Proof. We prove this for each of the three elementary row operations separately.

Swap: If $$e$$ 'swaps' rows $$s$$ and $$r$$ of $$A$$, then

$e(A)_{ij} = \begin{cases} A_{ij} \quad \text{if } s \neq i \neq r \\ A_{sj} \quad \text{if } i = r \\ A_{rj} \quad \text{if } i = s \end{cases}$

and

$EA_{ij} = e(I)A_{ij} = \sum\limits_{k=1}^{m} e(I)_{ik}A_{kj}.$

Noting that the same row operation as before is being applied to $$I$$, we can equivalently define this matrix as follows:

$e(I)A_{ij} = \begin{cases} \sum\limits_{k=1}^{m} I_{ik}A_{kj} \quad \text{if } s \neq i \neq r \\ \sum\limits_{k=1}^{m} I_{sk}A_{kj} \quad \text{if } i = r \\ \sum\limits_{k=1}^{m} I_{rk}A_{kj} \quad \text{if } i = s \end{cases}$

We can now simplify each of these cases. For the first case, since $$I_{ik} = 0$$ for all but the $$i$$-th column, the only non-zero term in the sum will be $$I_{ii}A_{ij} = A_{ij}$$. For the second case, the only non-zero term in the sum will be $$I_{ss}A_{sj} = A_{sj}$$ and for the third case the only non-zero term in the same will be $$I_{rr}A_{rj} = A_{rj}$$.

Scale: If $$e$$ scales some row $$r$$ by some scalar $$c$$, then

$e(A)_{ij} = \begin{cases} A_{ij} \quad \text{if } i \neq r \\ cA_{rj} \quad \text{if } i = r \end{cases}$

and

$EA_{ij} = e(I)A_{ij} = \sum\limits_{k=1}^{m} e(I)_{ik}A_{kj}.$

Noting that the same row operation as before is being applied to $$I$$, we can equivalently define this matrix as follows:

$e(I)A_{ij} = \begin{cases} \sum\limits_{k=1}^{m} I_{ik}A_{kj} \quad \text{if } s \neq i \neq r \\ \sum\limits_{k=1}^{m} c I_{rk}A_{kj} \quad \text{if } i = r \end{cases}$

We've already seen why the first case simplifies to $$A_{ij}$$, and for identical reasons the second case simplifies to $$c A_{rj}$$.

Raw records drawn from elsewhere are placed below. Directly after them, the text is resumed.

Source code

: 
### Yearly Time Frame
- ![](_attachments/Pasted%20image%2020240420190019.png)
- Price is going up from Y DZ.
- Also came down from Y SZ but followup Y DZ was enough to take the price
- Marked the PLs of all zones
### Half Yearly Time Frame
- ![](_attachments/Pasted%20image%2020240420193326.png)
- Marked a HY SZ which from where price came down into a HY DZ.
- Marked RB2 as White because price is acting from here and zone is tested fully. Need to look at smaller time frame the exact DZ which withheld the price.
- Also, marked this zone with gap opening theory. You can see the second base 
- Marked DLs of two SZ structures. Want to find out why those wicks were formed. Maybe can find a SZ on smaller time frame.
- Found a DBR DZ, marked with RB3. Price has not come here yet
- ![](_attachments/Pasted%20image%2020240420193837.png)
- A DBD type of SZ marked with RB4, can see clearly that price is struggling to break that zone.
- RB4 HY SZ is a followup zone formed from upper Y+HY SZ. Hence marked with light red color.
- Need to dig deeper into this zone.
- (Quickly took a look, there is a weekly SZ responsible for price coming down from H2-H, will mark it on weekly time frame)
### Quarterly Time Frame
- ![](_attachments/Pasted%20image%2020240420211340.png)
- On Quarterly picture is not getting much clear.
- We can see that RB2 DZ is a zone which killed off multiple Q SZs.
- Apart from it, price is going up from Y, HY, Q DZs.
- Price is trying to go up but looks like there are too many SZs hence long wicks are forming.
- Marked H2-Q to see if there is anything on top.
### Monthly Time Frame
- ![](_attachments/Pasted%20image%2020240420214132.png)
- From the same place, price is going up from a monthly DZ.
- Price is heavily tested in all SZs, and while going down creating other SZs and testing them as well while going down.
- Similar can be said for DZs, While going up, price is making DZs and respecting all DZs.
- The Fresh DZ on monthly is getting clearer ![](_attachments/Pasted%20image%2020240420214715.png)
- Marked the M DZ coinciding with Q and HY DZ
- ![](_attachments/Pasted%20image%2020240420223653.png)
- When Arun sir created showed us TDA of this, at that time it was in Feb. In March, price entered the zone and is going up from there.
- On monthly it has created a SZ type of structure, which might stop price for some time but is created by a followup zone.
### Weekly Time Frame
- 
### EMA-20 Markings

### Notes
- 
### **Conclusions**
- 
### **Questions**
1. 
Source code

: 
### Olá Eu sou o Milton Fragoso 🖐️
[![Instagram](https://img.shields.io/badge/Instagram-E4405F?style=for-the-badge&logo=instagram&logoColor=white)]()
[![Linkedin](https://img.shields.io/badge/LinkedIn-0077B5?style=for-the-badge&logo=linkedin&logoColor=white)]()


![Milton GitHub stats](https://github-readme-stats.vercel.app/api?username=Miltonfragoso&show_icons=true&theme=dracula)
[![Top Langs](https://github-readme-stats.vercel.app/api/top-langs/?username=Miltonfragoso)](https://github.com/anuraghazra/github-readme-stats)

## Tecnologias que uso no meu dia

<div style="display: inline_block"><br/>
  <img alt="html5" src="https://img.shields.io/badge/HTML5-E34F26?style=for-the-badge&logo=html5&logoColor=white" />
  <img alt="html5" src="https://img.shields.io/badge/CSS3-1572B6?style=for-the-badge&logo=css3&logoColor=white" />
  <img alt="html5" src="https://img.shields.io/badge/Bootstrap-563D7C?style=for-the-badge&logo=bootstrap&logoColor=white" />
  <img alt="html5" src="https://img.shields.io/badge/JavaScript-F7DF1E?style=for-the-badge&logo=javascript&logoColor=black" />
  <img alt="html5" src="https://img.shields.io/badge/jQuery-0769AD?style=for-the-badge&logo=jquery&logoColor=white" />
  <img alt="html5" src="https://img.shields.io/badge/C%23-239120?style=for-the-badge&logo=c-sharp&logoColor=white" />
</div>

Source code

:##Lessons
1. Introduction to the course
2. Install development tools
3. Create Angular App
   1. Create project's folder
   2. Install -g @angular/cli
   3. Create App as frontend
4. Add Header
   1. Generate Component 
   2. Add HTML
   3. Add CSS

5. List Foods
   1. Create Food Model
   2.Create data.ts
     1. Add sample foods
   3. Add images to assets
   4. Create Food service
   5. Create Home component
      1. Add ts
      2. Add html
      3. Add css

Add a scaled row to another row: If $$e$$ scales adds row $$s$$ of the matrix, scaled by a scalar $$c$$, to another row $$r$$ (where $$r \neq s$$), then

$e(A)_{ij} = \begin{cases} A_{ij} \quad \text{if } i \neq r \\ A_{rj} + cA_{sj} \quad \text{if } i = r \end{cases}$

and

$EA_{ij} = e(I)A_{ij} = \sum\limits_{k=1}^{m} e(I)_{ik}A_{kj}.$

If $$i \neq r$$, then $$e(I)A_{ij} = A_{ij}$$, as we have shown before. If $$i = r$$, then the only non-zero terms of the sum above are $$e(I)_{rr}A_{rj}$$ and $$e(I)_{rs}A_{sj}$$. Since $$I_{ss} = 1$$ and $$e(I)_{rs} = cI_{ss}$$, $$e(I)_{rs} = c$$. Then the value of the sum above if $$i=r$$ is $$A_{rj} + cA_{sj}$$.